For the vast majority of people I’ve worked with, the feedback has resulted in a confidence-boost. I’ve heard: “It’s good to know the things I consider my key assets have been reflected back”. And “The points I need to work on are the ones I’m already working on”. And even “Wow! People see me in an even better light than I see myself!”

But occasionally, the response I’ve heard is “Ouch!”

The initial reaction

This happened to someone on my personal brand programme and their instant response was they were struggling not to react or take it personally. The reason was the thing that had been flagged hadn’t even been on their radar as a perception others might have. So there was an element of surprise involved.

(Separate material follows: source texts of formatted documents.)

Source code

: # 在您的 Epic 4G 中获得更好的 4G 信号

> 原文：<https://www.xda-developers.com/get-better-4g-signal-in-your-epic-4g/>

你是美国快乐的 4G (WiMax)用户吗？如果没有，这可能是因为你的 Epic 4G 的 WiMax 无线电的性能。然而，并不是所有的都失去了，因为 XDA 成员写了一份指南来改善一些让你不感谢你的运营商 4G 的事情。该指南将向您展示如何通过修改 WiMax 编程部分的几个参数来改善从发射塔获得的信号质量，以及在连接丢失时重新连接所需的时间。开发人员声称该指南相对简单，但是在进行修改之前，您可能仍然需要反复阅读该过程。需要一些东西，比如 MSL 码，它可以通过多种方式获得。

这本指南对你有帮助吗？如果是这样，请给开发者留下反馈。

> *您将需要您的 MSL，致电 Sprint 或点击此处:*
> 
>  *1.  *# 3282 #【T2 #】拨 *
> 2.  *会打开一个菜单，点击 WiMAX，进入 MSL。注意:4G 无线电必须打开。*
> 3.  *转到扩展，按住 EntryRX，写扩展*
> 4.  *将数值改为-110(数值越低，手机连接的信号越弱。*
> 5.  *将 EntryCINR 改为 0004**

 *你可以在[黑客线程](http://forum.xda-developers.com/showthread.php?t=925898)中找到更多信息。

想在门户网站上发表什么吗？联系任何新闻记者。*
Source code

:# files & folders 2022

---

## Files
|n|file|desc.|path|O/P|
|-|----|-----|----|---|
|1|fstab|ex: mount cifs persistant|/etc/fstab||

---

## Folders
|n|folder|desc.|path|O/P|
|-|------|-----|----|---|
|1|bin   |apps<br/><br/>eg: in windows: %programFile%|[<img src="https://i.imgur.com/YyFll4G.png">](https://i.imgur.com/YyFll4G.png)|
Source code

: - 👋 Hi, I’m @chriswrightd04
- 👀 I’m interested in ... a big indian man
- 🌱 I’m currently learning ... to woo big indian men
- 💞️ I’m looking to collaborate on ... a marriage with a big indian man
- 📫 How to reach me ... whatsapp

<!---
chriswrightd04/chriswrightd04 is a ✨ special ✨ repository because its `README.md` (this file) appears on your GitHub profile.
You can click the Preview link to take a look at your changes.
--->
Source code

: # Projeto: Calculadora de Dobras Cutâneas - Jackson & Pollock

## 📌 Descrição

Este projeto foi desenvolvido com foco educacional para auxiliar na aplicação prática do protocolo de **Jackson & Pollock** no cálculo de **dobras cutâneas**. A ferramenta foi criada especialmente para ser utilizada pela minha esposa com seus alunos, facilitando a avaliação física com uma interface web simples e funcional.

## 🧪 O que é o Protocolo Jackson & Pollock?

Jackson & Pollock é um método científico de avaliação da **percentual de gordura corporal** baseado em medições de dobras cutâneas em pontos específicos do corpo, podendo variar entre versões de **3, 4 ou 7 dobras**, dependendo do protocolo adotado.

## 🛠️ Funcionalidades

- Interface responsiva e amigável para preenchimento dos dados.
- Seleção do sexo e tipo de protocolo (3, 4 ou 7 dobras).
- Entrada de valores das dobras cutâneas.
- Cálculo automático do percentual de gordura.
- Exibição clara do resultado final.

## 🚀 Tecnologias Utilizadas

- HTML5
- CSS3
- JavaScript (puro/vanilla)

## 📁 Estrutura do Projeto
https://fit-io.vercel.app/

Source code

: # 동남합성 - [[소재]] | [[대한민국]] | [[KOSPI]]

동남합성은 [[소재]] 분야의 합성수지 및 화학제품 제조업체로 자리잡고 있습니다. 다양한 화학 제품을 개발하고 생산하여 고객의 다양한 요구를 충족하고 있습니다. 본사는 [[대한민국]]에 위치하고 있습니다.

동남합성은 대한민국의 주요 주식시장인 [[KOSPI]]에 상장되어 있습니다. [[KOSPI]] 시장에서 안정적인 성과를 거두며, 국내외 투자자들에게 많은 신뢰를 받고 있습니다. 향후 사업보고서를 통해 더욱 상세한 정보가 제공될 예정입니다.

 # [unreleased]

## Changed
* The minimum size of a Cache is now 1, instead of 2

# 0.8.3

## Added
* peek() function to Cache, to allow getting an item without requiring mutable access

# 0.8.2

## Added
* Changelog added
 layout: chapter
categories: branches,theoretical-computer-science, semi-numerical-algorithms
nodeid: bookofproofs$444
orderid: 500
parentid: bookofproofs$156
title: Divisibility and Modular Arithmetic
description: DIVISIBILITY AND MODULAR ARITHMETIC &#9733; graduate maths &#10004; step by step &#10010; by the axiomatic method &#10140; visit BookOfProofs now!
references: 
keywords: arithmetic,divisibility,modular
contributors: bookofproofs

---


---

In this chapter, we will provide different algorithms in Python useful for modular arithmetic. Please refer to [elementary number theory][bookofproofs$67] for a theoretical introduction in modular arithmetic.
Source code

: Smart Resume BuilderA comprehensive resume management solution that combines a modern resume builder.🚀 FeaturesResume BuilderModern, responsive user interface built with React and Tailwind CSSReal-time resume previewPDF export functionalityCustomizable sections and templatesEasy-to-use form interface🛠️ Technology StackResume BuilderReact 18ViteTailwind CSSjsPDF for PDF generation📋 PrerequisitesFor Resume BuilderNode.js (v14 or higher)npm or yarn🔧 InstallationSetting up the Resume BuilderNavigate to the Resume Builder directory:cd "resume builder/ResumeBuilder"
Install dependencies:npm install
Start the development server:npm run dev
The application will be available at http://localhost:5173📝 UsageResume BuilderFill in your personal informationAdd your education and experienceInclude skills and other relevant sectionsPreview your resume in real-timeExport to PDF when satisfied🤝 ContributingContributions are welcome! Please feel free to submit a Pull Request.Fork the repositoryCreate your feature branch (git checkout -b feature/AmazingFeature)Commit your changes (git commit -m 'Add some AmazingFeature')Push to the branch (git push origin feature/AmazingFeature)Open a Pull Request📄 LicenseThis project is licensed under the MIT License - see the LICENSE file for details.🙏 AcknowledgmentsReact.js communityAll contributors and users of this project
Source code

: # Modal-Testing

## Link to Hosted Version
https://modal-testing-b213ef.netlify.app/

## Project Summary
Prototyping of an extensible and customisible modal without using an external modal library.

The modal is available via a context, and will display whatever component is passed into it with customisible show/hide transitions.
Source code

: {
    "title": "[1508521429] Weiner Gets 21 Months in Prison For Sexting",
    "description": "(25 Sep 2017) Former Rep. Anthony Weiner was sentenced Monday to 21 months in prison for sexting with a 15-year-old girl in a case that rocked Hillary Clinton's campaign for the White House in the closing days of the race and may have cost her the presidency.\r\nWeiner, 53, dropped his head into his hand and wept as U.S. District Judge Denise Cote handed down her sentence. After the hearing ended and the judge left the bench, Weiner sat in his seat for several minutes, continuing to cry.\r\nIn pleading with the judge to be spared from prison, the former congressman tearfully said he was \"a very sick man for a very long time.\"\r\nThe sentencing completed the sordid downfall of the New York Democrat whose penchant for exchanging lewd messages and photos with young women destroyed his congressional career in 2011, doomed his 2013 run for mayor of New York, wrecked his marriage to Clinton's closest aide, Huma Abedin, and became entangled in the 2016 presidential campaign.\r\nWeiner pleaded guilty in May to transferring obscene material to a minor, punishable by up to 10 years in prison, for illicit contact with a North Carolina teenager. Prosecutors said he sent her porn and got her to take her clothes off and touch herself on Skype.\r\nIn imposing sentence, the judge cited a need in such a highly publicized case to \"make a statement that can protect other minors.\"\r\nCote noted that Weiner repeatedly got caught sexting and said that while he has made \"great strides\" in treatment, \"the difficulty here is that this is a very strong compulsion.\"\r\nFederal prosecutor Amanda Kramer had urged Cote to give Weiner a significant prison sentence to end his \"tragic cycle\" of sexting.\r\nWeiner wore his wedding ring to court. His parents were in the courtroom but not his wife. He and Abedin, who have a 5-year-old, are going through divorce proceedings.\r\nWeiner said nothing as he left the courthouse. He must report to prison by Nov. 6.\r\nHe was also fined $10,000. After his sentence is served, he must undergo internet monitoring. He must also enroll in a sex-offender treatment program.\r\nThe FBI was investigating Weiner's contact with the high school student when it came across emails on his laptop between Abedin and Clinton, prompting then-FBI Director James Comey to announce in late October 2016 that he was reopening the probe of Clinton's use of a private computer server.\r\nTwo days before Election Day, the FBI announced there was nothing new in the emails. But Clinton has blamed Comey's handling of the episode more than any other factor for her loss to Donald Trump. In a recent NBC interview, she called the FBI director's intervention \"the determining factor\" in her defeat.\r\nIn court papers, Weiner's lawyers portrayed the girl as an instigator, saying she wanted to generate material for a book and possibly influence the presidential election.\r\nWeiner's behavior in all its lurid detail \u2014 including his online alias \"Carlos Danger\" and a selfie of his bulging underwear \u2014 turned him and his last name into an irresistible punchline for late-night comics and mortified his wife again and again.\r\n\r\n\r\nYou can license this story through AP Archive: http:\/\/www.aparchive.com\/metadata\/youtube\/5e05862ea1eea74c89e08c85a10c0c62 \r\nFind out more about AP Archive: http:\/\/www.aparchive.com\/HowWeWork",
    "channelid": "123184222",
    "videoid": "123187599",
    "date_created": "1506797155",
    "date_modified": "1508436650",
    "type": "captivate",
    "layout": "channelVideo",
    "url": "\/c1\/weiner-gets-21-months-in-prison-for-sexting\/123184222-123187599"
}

However, they wanted to turn the negative into a positive, so asked for my help. I gave it in the form of questions aimed at getting perspective back into the picture. So here are those questions, ready for when you next get some “Ouch!” feedback:

  • Exactly how many people made this comment? Was it a significant number or only one? If it’s only one person’s perception, then put it down to a simple difference of opinion. If it’s many, then it may be time to open your eyes.
  • What is the role of the people giving that feedback? Or put another way, what is the influence of the person giving the feedback on your work? If someone is on the periphery of your work, the impact of their perception is somewhat lessened.
  • What is your role and how relevant is the feedback to what you do? Sometimes people give feedback based on their own preferences/way of working, without any thought to whether that’s actually needed to do your job.

And the most important one:

  • Have they clarified what they mean?

In my experience, when people are pushed to provide the thought behind their initial comment and what they expect the recipient to do as a result of it, two things tend to happen:

  1. There’s either a realisation they don’t actually know what they mean (making it impossible to know whether it’s been achieved). Or
  2. When they do define it, it’s a very different thing from what the recipient presumed they meant (and is actually in-line with he recipient’s own perceptions anyway).

The bonus question

One final question that’s worth asking, after the “Ouch!” has died down a bit:

  • Does it feel like there’s a kernel of truth in it for you?

There have been plenty of times in my life I’ve been given feedback, to which my initial reaction was, “F*** you! You’re talking out of your backside!” (That was internal dialogue, in case you’re wondering.) But then, once I’d calmed down and considered it, that changed to, “Yeah, I can see that and although I don’t like to admit it, it’s true.”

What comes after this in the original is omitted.